- [Work order]:
Write out exactly, please, every line from the beginning of the entries to the line holding "Hench, for $t_w", and no pictures.

- [Records for the exercise]:
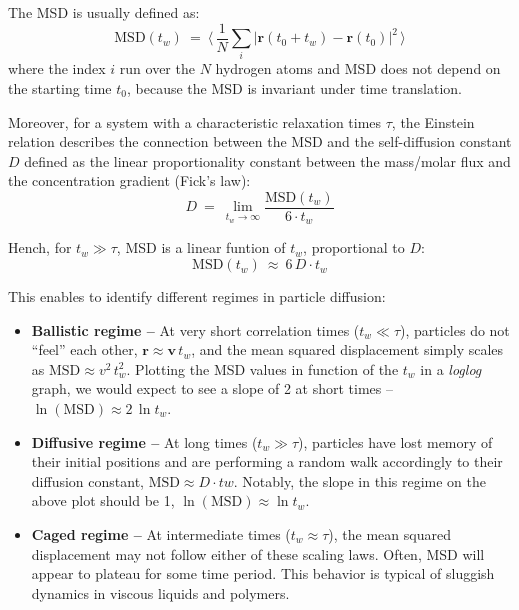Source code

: The MSD is usually defined as:
\begin{equation}\label{eq:MSD}
\text{MSD}(t_w) \: = \: \langle \, \frac{1}{N} \sum_{i}  \left| \textbf{r}(t_0 + t_w) - \textbf{r}(t_0) \right|^2 \, \rangle
\end{equation}
where the index $i$ run over the $N$ hydrogen atoms and MSD does not depend on the starting time $t_0$, because the MSD is invariant under time translation. 

Moreover, for a system with a characteristic relaxation times $\tau$, the Einstein relation describes the connection between the MSD and the self-diffusion constant $D$ defined as the linear proportionality constant between the mass/molar flux and the concentration gradient (Fick's law):
\begin{equation}
D \: = \: \lim_{t_w \rightarrow \infty} \frac{\text{MSD}(t_w)}{6 \cdot t_w} 
\end{equation}

Hench, for $t_w \gg \tau$, MSD is a linear funtion of $t_w$, proportional to $D$:
\begin{equation}
\text{MSD}(t_w) \: \approx \: 6 \, D \cdot t_w
\end{equation}

This enables to identify different regimes in particle diffusion:
\begin{itemize}
\item \textbf{Ballistic regime --}  At very short correlation times ($t_w \ll \tau$), particles do not ``feel'' each other, $\textbf{r} \approx \textbf{v} \, t_w$, and the mean squared displacement simply scales as $\text{MSD} \approx v^2 \, t_w^2$.  Plotting the MSD values in function of the $t_w$ in a \textit{loglog} graph, we would expect to see a slope of 2 at short times -- $\ln(\text{MSD}) \approx 2\, \ln t_w$. 
\item \textbf{Diffusive  regime --} At long times ($t_w \gg \tau$), particles have lost memory of their initial positions and are performing a random walk accordingly to their diffusion constant, $\text{MSD} \approx D \cdot tw$. Notably, the slope in this regime on the above plot should be 1, $\ln(\text{MSD}) \approx \ln t_w$.
\item \textbf{Caged regime --} At intermediate times ($t_w \approx \tau$), the mean squared displacement may not follow either of these scaling laws.  Often, MSD will appear to plateau for some time period.  This behavior is typical of sluggish dynamics in viscous liquids and polymers. 
\end{itemize}


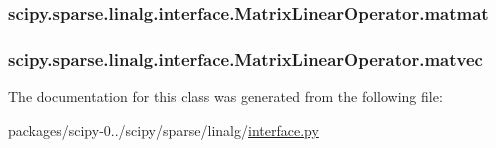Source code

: \subsubsection[{matmat}]{\setlength{\rightskip}{0pt plus 5cm}scipy.\+sparse.\+linalg.\+interface.\+Matrix\+Linear\+Operator.\+matmat}\label{classscipy_1_1sparse_1_1linalg_1_1interface_1_1MatrixLinearOperator_a85a09d2f506ba780bfdd92725447c317}
\hypertarget{classscipy_1_1sparse_1_1linalg_1_1interface_1_1MatrixLinearOperator_a93edeb0c84ee1fde10f76531c8e2839c}{}
\subsubsection[{matvec}]{\setlength{\rightskip}{0pt plus 5cm}scipy.\+sparse.\+linalg.\+interface.\+Matrix\+Linear\+Operator.\+matvec}\label{classscipy_1_1sparse_1_1linalg_1_1interface_1_1MatrixLinearOperator_a93edeb0c84ee1fde10f76531c8e2839c}


The documentation for this class was generated from the following file\+:\begin{DoxyCompactItemize}
\item 
packages/scipy-\/0../scipy/sparse/linalg/\hyperlink{interface_8py}{interface.\+py}\end{DoxyCompactItemize}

- [Problem solution]:
Source code

: The MSD is usually defined as:
\begin{equation}\label{eq:MSD}
\text{MSD}(t_w) \: = \: \langle \, \frac{1}{N} \sum_{i}  \left| \textbf{r}(t_0 + t_w) - \textbf{r}(t_0) \right|^2 \, \rangle
\end{equation}
where the index $i$ run over the $N$ hydrogen atoms and MSD does not depend on the starting time $t_0$, because the MSD is invariant under time translation. 

Moreover, for a system with a characteristic relaxation times $\tau$, the Einstein relation describes the connection between the MSD and the self-diffusion constant $D$ defined as the linear proportionality constant between the mass/molar flux and the concentration gradient (Fick's law):
\begin{equation}
D \: = \: \lim_{t_w \rightarrow \infty} \frac{\text{MSD}(t_w)}{6 \cdot t_w} 
\end{equation}

Hench, for $t_w \gg \tau$, MSD is a linear funtion of $t_w$, proportional to $D$:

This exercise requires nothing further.